*WHAT THE EXERCISE ASKS*
List each line of the data in which the string "usage" appears.

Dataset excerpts
BEGIN

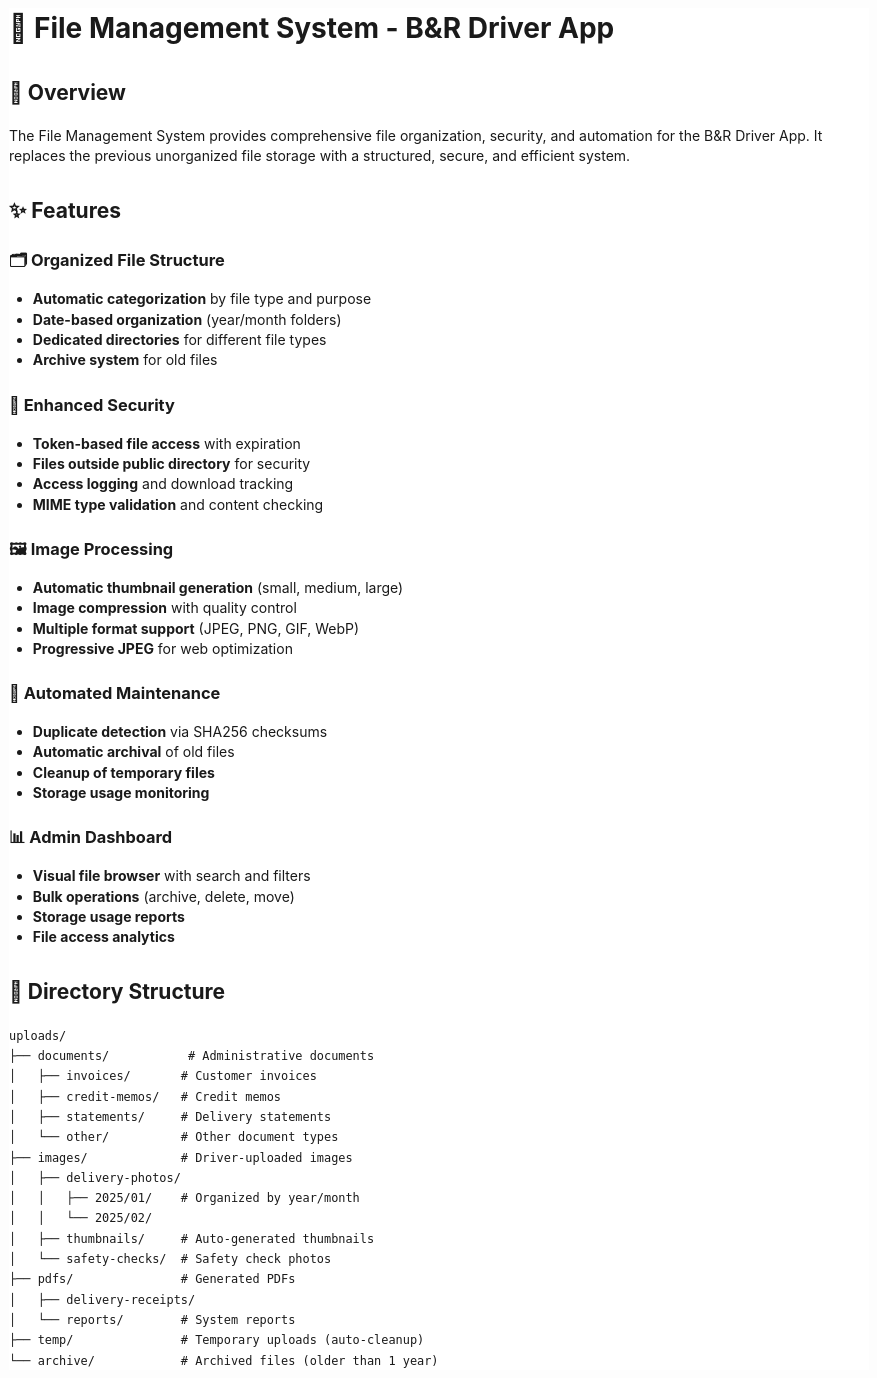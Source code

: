 # 📁 File Management System - B&R Driver App

## 🎯 Overview

The File Management System provides comprehensive file organization, security, and automation for the B&R Driver App. It replaces the previous unorganized file storage with a structured, secure, and efficient system.

## ✨ Features

### 🗂️ **Organized File Structure**
- **Automatic categorization** by file type and purpose
- **Date-based organization** (year/month folders)
- **Dedicated directories** for different file types
- **Archive system** for old files

### 🔐 **Enhanced Security**
- **Token-based file access** with expiration
- **Files outside public directory** for security
- **Access logging** and download tracking
- **MIME type validation** and content checking

### 🖼️ **Image Processing**
- **Automatic thumbnail generation** (small, medium, large)
- **Image compression** with quality control
- **Multiple format support** (JPEG, PNG, GIF, WebP)
- **Progressive JPEG** for web optimization

### 🧹 **Automated Maintenance**
- **Duplicate detection** via SHA256 checksums
- **Automatic archival** of old files
- **Cleanup of temporary files**
- **Storage usage monitoring**

### 📊 **Admin Dashboard**
- **Visual file browser** with search and filters
- **Bulk operations** (archive, delete, move)
- **Storage usage reports**
- **File access analytics**

## 📂 Directory Structure

```
uploads/
├── documents/           # Administrative documents
│   ├── invoices/       # Customer invoices
│   ├── credit-memos/   # Credit memos
│   ├── statements/     # Delivery statements
│   └── other/          # Other document types
├── images/             # Driver-uploaded images
│   ├── delivery-photos/
│   │   ├── 2025/01/    # Organized by year/month
│   │   └── 2025/02/
│   ├── thumbnails/     # Auto-generated thumbnails
│   └── safety-checks/  # Safety check photos
├── pdfs/               # Generated PDFs
│   ├── delivery-receipts/
│   └── reports/        # System reports
├── temp/               # Temporary uploads (auto-cleanup)
└── archive/            # Archived files (older than 1 year)
```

END

*YOUR RESPONSE*
- **Storage usage monitoring**
- **Storage usage reports**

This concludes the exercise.